GDPR and Stakeholder Consultation

It can’t have escaped your notice, with stories about Facebook and data breaches at myfitnesspal, that personal data is high on the agenda at the moment.  You will also probably know that citizen control of their own personal data is being enhanced by the new GDPR regulations coming into force in May this year.

Thorncliffe | Your Shout holds many thousands of pieces of personal data in the course of its work for clients – consulting with stakeholders and the community, and identifying people who can support their planning applications.

So we thought it would be reassuring for you to know that we are very active in ensuring that we hold this personal data lawfully and responsibly, and that we dispose of it in a timely fashion when that lawful use is over.

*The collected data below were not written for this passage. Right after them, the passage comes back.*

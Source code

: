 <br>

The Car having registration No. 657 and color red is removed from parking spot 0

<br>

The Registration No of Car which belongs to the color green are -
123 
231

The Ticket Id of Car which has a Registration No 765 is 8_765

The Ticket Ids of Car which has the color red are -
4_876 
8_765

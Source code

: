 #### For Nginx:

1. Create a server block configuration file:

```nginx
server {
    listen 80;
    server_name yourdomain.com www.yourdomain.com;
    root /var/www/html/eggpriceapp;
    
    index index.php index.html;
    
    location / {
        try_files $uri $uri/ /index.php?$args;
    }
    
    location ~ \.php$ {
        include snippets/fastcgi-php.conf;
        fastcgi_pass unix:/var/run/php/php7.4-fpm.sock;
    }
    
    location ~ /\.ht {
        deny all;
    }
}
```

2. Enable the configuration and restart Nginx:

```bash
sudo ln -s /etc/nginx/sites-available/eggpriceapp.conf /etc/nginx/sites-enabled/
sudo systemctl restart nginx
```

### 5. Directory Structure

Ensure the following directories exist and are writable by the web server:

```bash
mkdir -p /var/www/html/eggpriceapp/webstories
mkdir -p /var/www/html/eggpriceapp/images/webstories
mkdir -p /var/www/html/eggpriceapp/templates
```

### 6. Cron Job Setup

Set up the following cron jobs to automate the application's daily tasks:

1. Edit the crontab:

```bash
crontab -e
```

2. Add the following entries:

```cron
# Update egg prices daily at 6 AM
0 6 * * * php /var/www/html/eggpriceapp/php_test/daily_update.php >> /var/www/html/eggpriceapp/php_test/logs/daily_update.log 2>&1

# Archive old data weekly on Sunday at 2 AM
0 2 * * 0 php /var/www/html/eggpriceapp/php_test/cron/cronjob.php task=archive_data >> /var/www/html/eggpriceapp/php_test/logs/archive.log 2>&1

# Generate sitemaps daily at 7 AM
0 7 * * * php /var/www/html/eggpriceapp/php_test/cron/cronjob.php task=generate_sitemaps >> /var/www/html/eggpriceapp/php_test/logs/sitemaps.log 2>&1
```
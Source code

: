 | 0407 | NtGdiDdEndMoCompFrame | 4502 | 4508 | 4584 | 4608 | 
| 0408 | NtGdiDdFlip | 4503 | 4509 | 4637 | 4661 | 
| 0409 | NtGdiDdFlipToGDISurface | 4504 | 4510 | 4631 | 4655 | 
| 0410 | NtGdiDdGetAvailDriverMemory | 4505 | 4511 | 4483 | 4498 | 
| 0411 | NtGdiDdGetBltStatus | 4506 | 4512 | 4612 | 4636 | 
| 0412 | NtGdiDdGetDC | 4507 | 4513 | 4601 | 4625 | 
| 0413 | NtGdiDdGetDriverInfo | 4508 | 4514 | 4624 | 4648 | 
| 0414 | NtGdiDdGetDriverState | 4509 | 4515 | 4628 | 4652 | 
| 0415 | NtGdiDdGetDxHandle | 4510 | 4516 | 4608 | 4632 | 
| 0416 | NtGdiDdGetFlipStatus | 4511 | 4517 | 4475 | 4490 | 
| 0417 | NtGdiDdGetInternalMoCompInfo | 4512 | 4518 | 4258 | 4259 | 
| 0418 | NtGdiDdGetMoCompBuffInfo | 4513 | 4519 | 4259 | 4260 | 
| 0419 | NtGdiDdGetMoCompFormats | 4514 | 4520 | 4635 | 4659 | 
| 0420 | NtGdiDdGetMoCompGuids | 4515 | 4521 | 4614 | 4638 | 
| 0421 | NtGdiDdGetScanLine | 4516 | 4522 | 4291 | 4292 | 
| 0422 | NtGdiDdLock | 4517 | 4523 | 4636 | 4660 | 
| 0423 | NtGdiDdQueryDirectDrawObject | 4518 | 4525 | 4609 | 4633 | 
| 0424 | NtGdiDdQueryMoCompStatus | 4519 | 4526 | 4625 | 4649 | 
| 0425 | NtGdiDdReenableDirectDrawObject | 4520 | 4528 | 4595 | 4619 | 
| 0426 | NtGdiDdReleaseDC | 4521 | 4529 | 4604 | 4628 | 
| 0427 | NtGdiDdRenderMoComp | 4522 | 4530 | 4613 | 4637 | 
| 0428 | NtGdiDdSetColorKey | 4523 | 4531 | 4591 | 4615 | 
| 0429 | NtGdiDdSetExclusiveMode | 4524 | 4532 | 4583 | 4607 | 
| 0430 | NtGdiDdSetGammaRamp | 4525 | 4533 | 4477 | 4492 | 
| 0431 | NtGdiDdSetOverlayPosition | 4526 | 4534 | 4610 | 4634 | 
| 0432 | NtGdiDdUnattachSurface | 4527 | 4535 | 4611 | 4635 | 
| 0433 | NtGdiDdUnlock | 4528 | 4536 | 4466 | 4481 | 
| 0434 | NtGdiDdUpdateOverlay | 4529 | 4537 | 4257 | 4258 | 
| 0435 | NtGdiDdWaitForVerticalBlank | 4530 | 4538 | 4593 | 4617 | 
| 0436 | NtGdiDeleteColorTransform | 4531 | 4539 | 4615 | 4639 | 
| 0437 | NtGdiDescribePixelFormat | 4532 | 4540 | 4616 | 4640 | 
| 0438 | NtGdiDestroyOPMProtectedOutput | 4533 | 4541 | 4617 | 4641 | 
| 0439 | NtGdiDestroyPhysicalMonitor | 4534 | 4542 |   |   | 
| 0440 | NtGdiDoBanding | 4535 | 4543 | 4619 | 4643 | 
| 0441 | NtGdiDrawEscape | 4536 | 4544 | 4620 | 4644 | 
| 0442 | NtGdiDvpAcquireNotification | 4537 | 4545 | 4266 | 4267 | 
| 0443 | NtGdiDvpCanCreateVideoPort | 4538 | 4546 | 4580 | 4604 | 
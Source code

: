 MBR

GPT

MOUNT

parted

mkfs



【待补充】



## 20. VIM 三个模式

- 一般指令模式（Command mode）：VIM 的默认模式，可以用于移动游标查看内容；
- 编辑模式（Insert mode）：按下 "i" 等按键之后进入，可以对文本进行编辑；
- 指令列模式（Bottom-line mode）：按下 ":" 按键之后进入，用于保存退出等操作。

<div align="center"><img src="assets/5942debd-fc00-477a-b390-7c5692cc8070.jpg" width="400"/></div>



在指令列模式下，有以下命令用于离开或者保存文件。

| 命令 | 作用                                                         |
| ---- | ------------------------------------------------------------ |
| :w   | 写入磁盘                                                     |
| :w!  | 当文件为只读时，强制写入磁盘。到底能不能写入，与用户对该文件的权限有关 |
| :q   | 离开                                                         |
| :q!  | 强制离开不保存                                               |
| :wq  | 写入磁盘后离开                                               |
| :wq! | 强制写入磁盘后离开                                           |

In our work, the first thing we recognise is that this personal data, be it their name, address, phone or email address belongs to the person who gave it to us, and it is only on loan for as long as the person who has given us this information has consented to give it to us.  So, for instance, if we are collecting the information during the course of a consultation of a planning application, we are only lawfully allowed to hold it whilst that planning application is ongoing, or whilst we are still working on that application.  So we take steps to delete the data soon after.

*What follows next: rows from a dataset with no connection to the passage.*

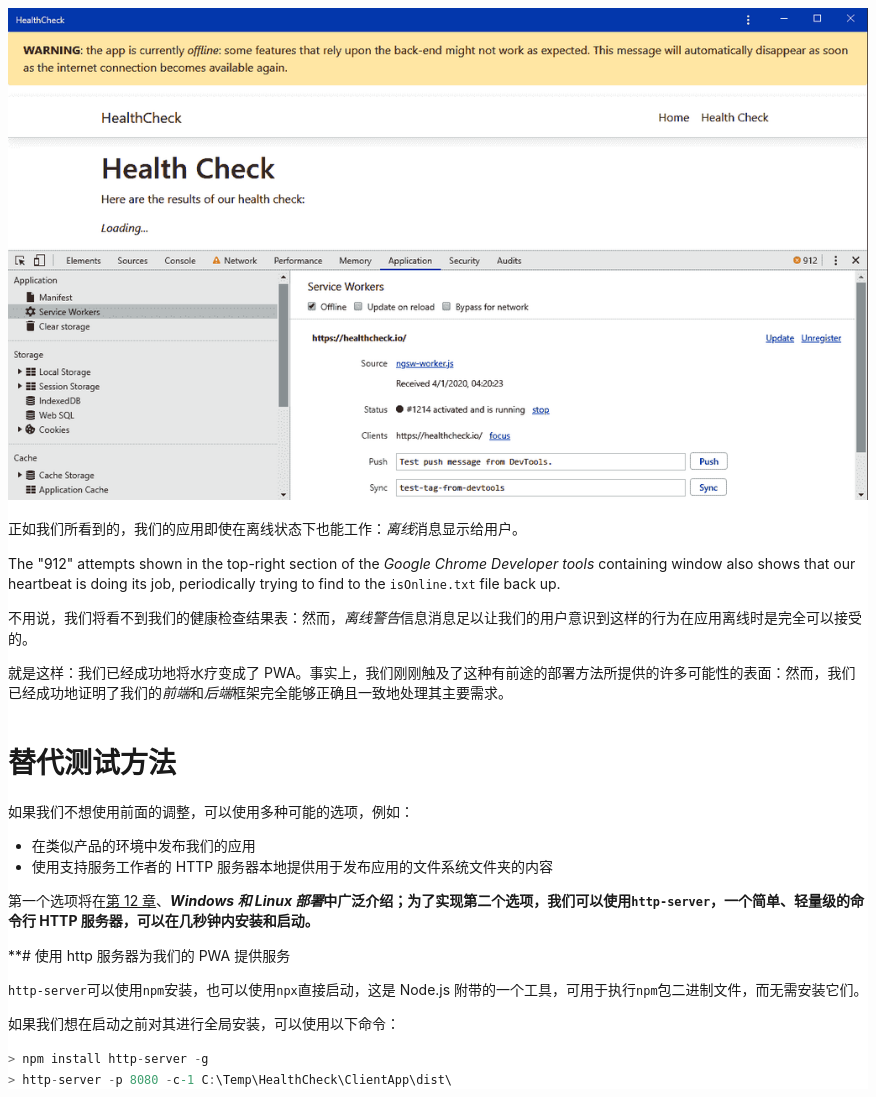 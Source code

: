 ![](img/3b23954a-0818-40f2-ab8a-16b46d24dbf6.png)

正如我们所看到的，我们的应用即使在离线状态下也能工作：*离线*消息显示给用户。

The "912" attempts shown in the top-right section of the *Google Chrome Developer tools* containing window also shows that our heartbeat is doing its job, periodically trying to find to the `isOnline.txt` file back up.

不用说，我们将看不到我们的健康检查结果表：然而，*离线警告*信息消息足以让我们的用户意识到这样的行为在应用离线时是完全可以接受的。

就是这样：我们已经成功地将水疗变成了 PWA。事实上，我们刚刚触及了这种有前途的部署方法所提供的许多可能性的表面：然而，我们已经成功地证明了我们的*前端*和*后端*框架完全能够正确且一致地处理其主要需求。

# 替代测试方法

如果我们不想使用前面的调整，可以使用多种可能的选项，例如：

*   在类似产品的环境中发布我们的应用
*   使用支持服务工作者的 HTTP 服务器本地提供用于发布应用的文件系统文件夹的内容

第一个选项将在[第 12 章](12.html)、***Windows 和 Linux 部署*中广泛介绍；为了实现第二个选项，我们可以使用`http-server`，一个简单、轻量级的命令行 HTTP 服务器，可以在几秒钟内安装和启动。**

 **# 使用 http 服务器为我们的 PWA 提供服务

`http-server`可以使用`npm`安装，也可以使用`npx`直接启动，这是 Node.js 附带的一个工具，可用于执行`npm`包二进制文件，而无需安装它们。

如果我们想在启动之前对其进行全局安装，可以使用以下命令：

```cs
> npm install http-server -g
> http-server -p 8080 -c-1 C:\Temp\HealthCheck\ClientApp\dist\
```
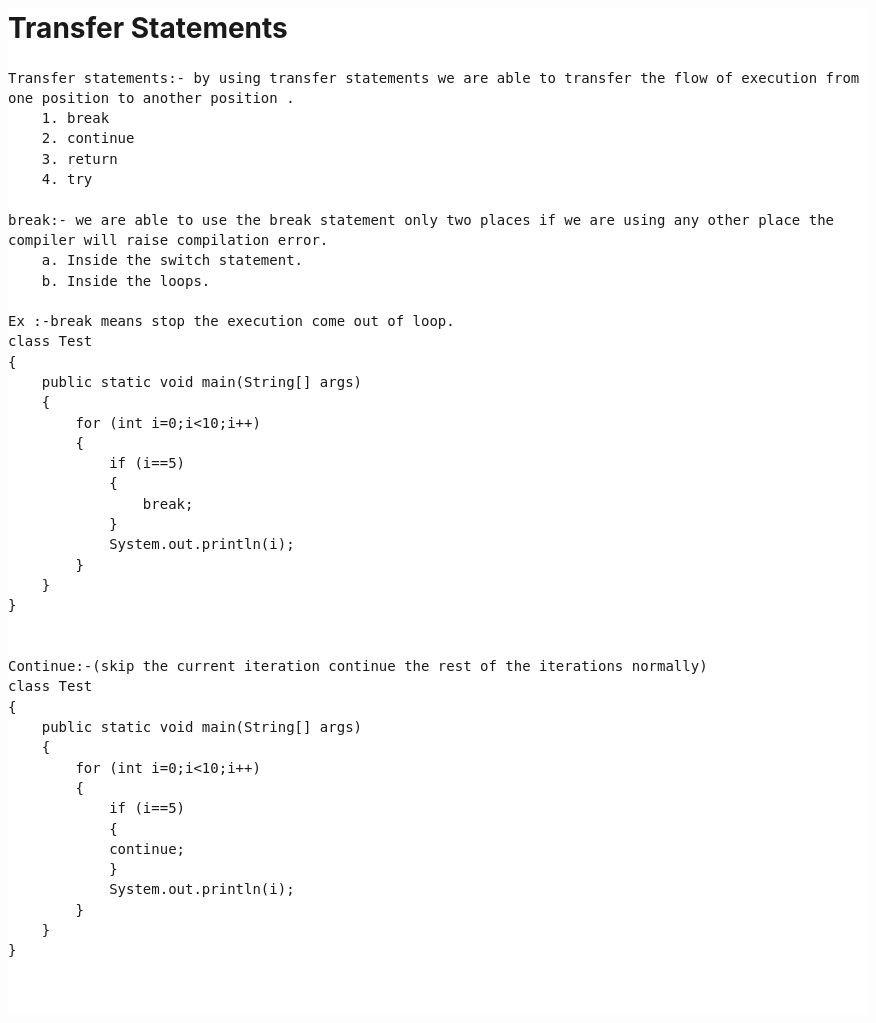 </pre>

# Transfer Statements

<pre>
Transfer statements:- by using transfer statements we are able to transfer the flow of execution from
one position to another position .
    1. break
    2. continue
    3. return
    4. try

break:- we are able to use the break statement only two places if we are using any other place the
compiler will raise compilation error.
    a. Inside the switch statement.
    b. Inside the loops.

Ex :-break means stop the execution come out of loop.
class Test
{
    public static void main(String[] args)
    {
        for (int i=0;i<10;i++)
        {
            if (i==5)
            {
                break;
            }
            System.out.println(i);
        }
    }
}


Continue:-(skip the current iteration continue the rest of the iterations normally)
class Test
{
    public static void main(String[] args)
    {
        for (int i=0;i<10;i++)
        {
            if (i==5)
            {
            continue;
            }
            System.out.println(i);
        }
    }
}

</pre>
<pre>

</pre>
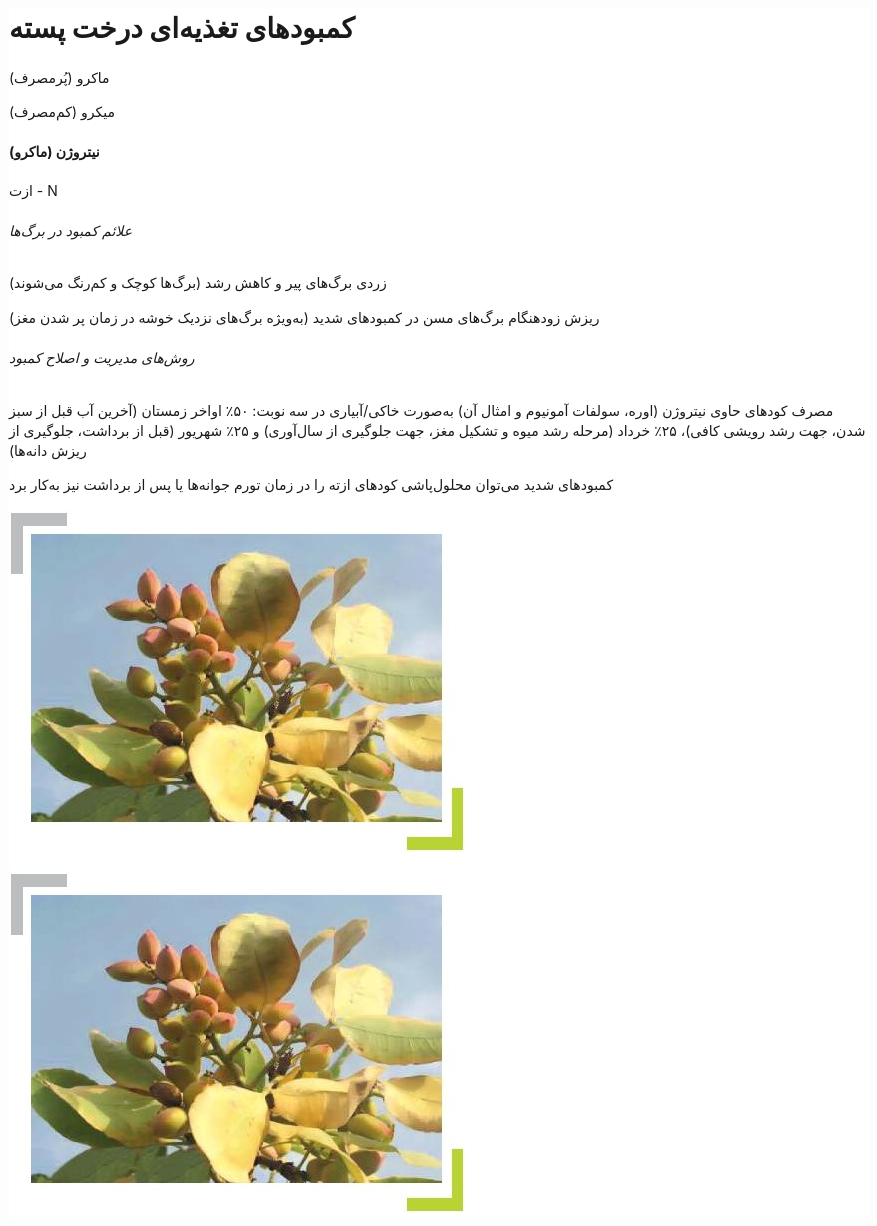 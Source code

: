 # کمبودهای تغذیه‌ای درخت پسته

ماکرو (پُرمصرف) 

میکرو (کم‌مصرف)

#### نیتروژن (ماکرو) 

ازت - N

###### علائم کمبود در برگ‌ها

زردی برگ‌های پیر و کاهش رشد (برگ‌ها کوچک و کم‌رنگ می‌شوند)

ریزش زودهنگام برگ‌های مسن در کمبودهای شدید (به‌ویژه برگ‌های نزدیک خوشه در زمان پر شدن مغز)​

###### روش‌های مدیریت و اصلاح کمبود	

مصرف کودهای حاوی نیتروژن (اوره، سولفات آمونیوم و امثال آن) به‌صورت خاکی/آبیاری در سه نوبت: ۵۰٪ اواخر زمستان (آخرین آب قبل از سبز شدن، جهت رشد رویشی کافی)، ۲۵٪ خرداد (مرحله رشد میوه و تشکیل مغز، جهت جلوگیری از سال‌آوری) و ۲۵٪ شهریور (قبل از برداشت، جلوگیری از ریزش دانه‌ها)

کمبودهای شدید می‌توان محلول‌پاشی کودهای ازته را در زمان تورم جوانه‌ها یا پس از برداشت نیز به‌کار برد​

![Example1](نیتروژن/2.png)

![Example1](نیتروژن/2.png)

The second thing we recognise is that we must have the explicit consent of that individual who has loaned their data to us.  So our feedback cards, sign in sheets, websites and our supporter letters have new prominent messages on them to make people know that we will only use their data for an explicit purpose, and dispose of it thereafter.  That means that they know that by giving us their personal details, they are consenting for us to process their data. And we record how we gathered this consent.

It’s vital to be transparent.  The people we consult and who deal with us will trust us as long as we prove to be trustworthy.  So telling them how they can withdraw their consent for us to use their personal data is also necessary, as well as their right to complain at any time about our handling of their data.

We’ve updated our digital infrastructure to secure all systems where we hold and process personal data.  Our client websites (and our own) are all secure (SSL compliant) where we collect data, and we have taken other steps to ensure data is secure.

And finally, its no good to do all this unless we make it best practice within our company and train our staff.  So we are holding one of our in-house Delivering Quality Service sessions for all colleagues so that they know what the changes are, how to behave and how to treat personal data properly. The question our colleagues need to answer is “do your clients need that personal data and have you secured proper consent to hold it for that purpose”.

GDPR is a good example of where Thorncliffe | Your Shout acts proactively and responsibly to ensure we are compliant, undertaking best practice, and doing the right thing for both our clients and for the individuals we consult.